その表面は、細かな陰影と無限の形象に満ちていた。繊細なさざなみに覆われたかと思うと、たちまち巨大で無機質な物体が現れ出て、私を驚かせた。印象派風の柔らかな色合いが、数歩あゆんだのちには、中世宗教画の悪魔的な火刑へと転じた。すべてを褪色させる強烈な太陽光のもとでは、これらの形と色の多様性はほとんど奇跡のように思えた。
だが、それは奇跡でもなんでもなかった。道路はただただ歴史を生き抜いてきたに過ぎなかった。この国の首都は、幸か不幸か、東京のように新陳代謝が活発ではなく、いったん作られたものはほぼ永遠に温存されるのだ。道路がこのようになったのは、人々の活動と車輪の通過と雨風とが、天文学的な回数にわたり、その表面を鍛えてきた結果なのだった。

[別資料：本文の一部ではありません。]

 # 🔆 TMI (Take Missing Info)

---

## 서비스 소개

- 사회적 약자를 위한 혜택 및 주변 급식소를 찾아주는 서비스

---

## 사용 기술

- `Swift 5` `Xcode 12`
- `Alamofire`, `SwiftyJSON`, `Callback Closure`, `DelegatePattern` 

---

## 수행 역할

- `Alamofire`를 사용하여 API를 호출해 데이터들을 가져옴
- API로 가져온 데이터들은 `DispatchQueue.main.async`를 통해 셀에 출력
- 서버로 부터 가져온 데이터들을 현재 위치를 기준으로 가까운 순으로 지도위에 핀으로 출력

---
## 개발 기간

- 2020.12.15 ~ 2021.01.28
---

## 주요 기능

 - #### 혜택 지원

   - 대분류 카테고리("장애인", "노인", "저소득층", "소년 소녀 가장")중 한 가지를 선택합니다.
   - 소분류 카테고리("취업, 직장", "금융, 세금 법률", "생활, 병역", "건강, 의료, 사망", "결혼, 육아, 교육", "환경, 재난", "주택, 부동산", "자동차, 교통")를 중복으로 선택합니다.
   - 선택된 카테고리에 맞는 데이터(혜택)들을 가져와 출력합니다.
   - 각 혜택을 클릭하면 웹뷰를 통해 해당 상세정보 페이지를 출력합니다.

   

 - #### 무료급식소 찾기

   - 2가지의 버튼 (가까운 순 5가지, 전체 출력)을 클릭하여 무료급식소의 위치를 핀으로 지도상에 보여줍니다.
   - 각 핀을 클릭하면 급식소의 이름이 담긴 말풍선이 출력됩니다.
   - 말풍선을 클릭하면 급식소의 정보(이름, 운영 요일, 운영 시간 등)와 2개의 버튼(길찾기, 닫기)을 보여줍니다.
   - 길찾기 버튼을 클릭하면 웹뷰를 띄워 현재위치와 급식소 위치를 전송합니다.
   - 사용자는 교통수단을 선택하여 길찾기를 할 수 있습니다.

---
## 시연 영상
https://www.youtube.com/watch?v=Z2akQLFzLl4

私は滞在期間中、ひたすら散歩をし、この都市の道路の表面を撮影し続けた。私はまったく取り憑かれてしまった。それはあたかもスタニスワフ・レムの惑星ソラリスの海のように私の心に入り込んできたのだった。
それは実際、私たちの知る惑星の表面の画像のようだった。見る人が見れば「ここには数万年前に水があったようだ」とか「隕石衝突の痕跡だ」とか「大規模な噴火活動があったようだ」とか容易に指摘してみせたかもしれない。
そんなわけで帰国後、私は、惑星地学研究の大家である友人に、自分の撮った写真を冗談半分に見せた。彼は「生命が存在する可能性が高い」といって譲らなかった。